CARMEL, Ind. — MISO is open to making edits to its process for approving transmission reconfiguration plans that reduce congestion costs to increase the programs’ odds of approval.
MISO has approved two congestion cost reconfigurations of 44 submittals to date, resulting in a 4.5% approval rate. The grid operator said it’s evaluating its market study process for reconfigurations “due to time commitment and low approval rates.”
Multiple stakeholders said the RTO’s low approval rate of reconfiguration proposals is disappointing. They said when load-serving entities submit a reconfiguration plan, it already has a healthy amount of study behind it.
At the Aug. 22 Reliability Subcommittee, Alliant Energy’s Mitch Myhre asked for MISO to conduct a nonpublic sit down with stakeholders to get a better understanding of study input and “why results are coming out the way they are.”

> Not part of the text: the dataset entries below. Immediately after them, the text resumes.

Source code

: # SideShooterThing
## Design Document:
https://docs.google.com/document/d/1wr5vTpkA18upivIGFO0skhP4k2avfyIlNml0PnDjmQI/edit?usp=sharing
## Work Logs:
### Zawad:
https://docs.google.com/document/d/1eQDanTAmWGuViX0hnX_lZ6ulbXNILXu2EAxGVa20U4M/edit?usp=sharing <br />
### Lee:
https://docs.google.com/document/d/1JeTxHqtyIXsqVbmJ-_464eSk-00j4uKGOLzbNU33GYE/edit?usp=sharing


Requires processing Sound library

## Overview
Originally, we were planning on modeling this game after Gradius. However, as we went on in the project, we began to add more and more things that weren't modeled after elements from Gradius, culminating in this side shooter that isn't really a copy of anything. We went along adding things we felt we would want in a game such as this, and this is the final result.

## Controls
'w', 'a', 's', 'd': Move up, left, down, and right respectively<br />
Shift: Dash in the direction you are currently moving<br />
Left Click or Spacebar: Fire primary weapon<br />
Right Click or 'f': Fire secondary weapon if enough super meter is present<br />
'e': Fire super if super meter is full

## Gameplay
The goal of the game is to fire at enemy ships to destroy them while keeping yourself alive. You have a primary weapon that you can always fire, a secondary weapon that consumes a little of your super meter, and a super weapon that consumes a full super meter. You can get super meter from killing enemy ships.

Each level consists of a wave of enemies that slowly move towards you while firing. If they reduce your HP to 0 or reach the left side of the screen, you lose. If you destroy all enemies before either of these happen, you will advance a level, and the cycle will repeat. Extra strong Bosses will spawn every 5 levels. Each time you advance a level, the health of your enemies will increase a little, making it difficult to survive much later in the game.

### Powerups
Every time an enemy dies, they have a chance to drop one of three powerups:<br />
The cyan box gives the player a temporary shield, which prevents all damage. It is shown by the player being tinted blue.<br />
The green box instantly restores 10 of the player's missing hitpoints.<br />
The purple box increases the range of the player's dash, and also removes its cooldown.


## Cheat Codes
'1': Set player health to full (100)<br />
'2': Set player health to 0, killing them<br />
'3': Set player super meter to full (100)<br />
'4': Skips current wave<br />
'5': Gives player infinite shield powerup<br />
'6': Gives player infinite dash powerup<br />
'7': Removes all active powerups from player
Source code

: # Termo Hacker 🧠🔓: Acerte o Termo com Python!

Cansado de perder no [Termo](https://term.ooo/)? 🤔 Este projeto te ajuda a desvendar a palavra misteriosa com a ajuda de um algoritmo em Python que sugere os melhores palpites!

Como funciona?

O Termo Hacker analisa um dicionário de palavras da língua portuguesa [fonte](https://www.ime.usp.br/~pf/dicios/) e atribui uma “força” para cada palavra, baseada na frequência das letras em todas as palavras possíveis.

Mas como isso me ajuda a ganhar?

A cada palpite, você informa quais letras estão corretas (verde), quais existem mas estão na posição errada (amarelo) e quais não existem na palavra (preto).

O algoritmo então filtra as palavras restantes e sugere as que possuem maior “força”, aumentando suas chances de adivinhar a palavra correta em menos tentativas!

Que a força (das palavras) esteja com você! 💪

MISO said it may introduce some edits to its transmission reconfiguration study and approval process at a future Reliability Subcommittee.
MISO members have been paying more attention to transmission reconfigurations with congestion costs on the rise. Last year, MISO assembled a nonpublic Reconfiguration for Congestion Cost Task Team, which focuses on transmission owners’ plans to reroute transmission flows during times of heavy congestion costs. The task team maintains a monthly list of the top congested constraints within the footprint that might benefit from a reconfiguration.
Some MISO members have said it’s imperative MISO use reconfiguration plans because major transmission expansion that will ease congestion still is years away from being built.